» **Brief**: Show every line in the records below that contains the word "CHEMICAL".

» **Input material**:
========

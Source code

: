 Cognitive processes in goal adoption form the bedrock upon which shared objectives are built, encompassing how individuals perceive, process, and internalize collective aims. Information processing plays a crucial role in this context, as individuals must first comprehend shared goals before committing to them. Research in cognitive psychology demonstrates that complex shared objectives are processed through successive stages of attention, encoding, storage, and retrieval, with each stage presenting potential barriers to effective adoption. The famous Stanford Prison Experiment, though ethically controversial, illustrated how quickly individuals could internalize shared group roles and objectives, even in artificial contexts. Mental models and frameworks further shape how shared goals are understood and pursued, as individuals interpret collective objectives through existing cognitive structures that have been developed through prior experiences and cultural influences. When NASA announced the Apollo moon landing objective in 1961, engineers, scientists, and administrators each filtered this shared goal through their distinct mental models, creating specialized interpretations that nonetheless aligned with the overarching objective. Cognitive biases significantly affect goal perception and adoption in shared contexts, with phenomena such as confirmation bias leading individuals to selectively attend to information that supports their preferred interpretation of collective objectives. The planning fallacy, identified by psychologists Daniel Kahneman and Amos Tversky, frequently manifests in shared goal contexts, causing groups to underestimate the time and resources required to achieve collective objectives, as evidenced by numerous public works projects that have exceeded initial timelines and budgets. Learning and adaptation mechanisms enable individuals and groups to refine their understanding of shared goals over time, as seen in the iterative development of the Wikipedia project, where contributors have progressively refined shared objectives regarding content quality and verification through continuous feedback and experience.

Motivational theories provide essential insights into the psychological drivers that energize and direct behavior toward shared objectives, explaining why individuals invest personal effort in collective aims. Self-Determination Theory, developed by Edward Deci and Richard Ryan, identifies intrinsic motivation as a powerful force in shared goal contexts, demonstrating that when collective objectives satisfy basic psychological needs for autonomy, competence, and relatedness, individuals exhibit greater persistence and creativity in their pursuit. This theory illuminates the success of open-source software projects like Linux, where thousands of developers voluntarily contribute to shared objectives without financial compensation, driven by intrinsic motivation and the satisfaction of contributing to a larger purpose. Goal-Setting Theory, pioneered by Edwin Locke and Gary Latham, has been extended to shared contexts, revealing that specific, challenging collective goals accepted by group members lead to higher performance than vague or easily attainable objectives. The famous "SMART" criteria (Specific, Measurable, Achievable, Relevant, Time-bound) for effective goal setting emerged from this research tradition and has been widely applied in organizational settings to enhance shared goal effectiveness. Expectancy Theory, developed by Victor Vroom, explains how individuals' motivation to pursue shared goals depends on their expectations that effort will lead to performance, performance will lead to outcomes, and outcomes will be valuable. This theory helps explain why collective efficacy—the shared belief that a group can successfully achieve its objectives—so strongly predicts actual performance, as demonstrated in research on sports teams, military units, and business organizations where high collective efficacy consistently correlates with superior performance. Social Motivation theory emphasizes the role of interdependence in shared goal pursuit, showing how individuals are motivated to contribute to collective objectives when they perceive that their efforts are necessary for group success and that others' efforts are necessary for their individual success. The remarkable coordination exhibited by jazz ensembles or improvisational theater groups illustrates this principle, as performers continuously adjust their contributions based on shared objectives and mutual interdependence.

========

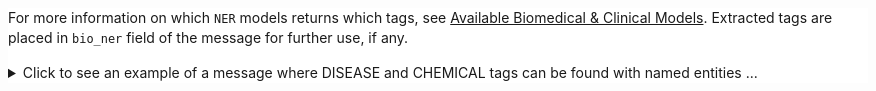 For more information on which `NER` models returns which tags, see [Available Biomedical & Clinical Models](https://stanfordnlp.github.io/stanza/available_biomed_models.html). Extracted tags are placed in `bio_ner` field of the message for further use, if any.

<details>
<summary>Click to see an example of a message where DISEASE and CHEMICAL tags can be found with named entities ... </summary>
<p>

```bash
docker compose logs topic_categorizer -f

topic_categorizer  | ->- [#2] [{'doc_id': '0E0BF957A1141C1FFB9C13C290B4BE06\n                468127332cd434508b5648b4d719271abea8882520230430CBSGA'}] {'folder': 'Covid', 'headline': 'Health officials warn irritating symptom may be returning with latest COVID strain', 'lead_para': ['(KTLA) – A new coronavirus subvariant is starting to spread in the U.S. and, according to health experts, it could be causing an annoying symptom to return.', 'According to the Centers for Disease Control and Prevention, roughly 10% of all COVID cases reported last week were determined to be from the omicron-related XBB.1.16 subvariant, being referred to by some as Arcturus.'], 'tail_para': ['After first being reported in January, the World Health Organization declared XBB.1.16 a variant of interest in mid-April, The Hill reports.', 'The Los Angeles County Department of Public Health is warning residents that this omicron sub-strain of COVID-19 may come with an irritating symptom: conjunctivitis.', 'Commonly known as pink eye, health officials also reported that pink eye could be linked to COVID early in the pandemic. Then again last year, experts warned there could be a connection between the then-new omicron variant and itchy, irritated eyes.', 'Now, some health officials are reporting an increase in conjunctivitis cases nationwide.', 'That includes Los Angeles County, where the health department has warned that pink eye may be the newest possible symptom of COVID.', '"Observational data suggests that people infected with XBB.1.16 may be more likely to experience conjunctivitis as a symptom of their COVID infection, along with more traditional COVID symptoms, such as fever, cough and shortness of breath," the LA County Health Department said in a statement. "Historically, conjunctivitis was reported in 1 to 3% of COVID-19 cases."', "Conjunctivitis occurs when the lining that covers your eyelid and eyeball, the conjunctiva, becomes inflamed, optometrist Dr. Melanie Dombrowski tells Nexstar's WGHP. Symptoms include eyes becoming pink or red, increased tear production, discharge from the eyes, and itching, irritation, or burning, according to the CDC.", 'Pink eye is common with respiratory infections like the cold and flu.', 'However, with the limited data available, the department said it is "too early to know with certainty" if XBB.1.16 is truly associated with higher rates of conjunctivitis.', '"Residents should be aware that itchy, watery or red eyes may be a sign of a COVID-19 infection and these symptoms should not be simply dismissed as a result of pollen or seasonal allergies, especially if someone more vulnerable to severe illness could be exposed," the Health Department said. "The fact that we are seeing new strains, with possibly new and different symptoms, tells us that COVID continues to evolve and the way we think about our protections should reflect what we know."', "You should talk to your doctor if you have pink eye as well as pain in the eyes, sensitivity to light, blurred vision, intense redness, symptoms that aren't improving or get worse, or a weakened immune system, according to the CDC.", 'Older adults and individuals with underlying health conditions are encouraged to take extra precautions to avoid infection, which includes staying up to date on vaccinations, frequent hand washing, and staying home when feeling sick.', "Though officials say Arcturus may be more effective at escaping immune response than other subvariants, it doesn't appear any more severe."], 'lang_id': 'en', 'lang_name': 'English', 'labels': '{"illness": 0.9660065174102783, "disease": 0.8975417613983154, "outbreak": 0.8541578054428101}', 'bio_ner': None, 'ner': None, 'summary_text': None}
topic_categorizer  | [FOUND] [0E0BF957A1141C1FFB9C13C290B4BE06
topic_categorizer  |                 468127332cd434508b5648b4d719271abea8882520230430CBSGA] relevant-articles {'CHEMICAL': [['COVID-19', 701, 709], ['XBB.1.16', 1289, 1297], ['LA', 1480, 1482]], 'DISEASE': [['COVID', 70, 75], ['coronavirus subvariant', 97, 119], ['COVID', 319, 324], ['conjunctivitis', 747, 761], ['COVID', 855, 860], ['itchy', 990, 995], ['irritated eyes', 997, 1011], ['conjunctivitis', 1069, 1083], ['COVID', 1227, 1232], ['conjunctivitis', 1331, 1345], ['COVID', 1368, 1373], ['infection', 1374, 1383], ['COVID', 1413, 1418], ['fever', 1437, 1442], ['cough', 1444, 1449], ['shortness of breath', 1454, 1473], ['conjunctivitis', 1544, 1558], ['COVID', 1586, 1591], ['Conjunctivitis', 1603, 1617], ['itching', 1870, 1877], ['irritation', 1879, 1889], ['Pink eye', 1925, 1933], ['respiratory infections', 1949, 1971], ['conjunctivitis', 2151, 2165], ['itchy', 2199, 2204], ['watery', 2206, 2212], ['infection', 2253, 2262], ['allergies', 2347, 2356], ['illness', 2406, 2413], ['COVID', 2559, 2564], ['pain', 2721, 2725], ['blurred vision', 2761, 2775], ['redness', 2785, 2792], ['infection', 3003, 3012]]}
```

========

» **Answer area**:
<summary>Click to see an example of a message where DISEASE and CHEMICAL tags can be found with named entities ... </summary>
topic_categorizer  |                 468127332cd434508b5648b4d719271abea8882520230430CBSGA] relevant-articles {'CHEMICAL': [['COVID-19', 701, 709], ['XBB.1.16', 1289, 1297], ['LA', 1480, 1482]], 'DISEASE': [['COVID', 70, 75], ['coronavirus subvariant', 97, 119], ['COVID', 319, 324], ['conjunctivitis', 747, 761], ['COVID', 855, 860], ['itchy', 990, 995], ['irritated eyes', 997, 1011], ['conjunctivitis', 1069, 1083], ['COVID', 1227, 1232], ['conjunctivitis', 1331, 1345], ['COVID', 1368, 1373], ['infection', 1374, 1383], ['COVID', 1413, 1418], ['fever', 1437, 1442], ['cough', 1444, 1449], ['shortness of breath', 1454, 1473], ['conjunctivitis', 1544, 1558], ['COVID', 1586, 1591], ['Conjunctivitis', 1603, 1617], ['itching', 1870, 1877], ['irritation', 1879, 1889], ['Pink eye', 1925, 1933], ['respiratory infections', 1949, 1971], ['conjunctivitis', 2151, 2165], ['itchy', 2199, 2204], ['watery', 2206, 2212], ['infection', 2253, 2262], ['allergies', 2347, 2356], ['illness', 2406, 2413], ['COVID', 2559, 2564], ['pain', 2721, 2725], ['blurred vision', 2761, 2775], ['redness', 2785, 2792], ['infection', 3003, 3012]]}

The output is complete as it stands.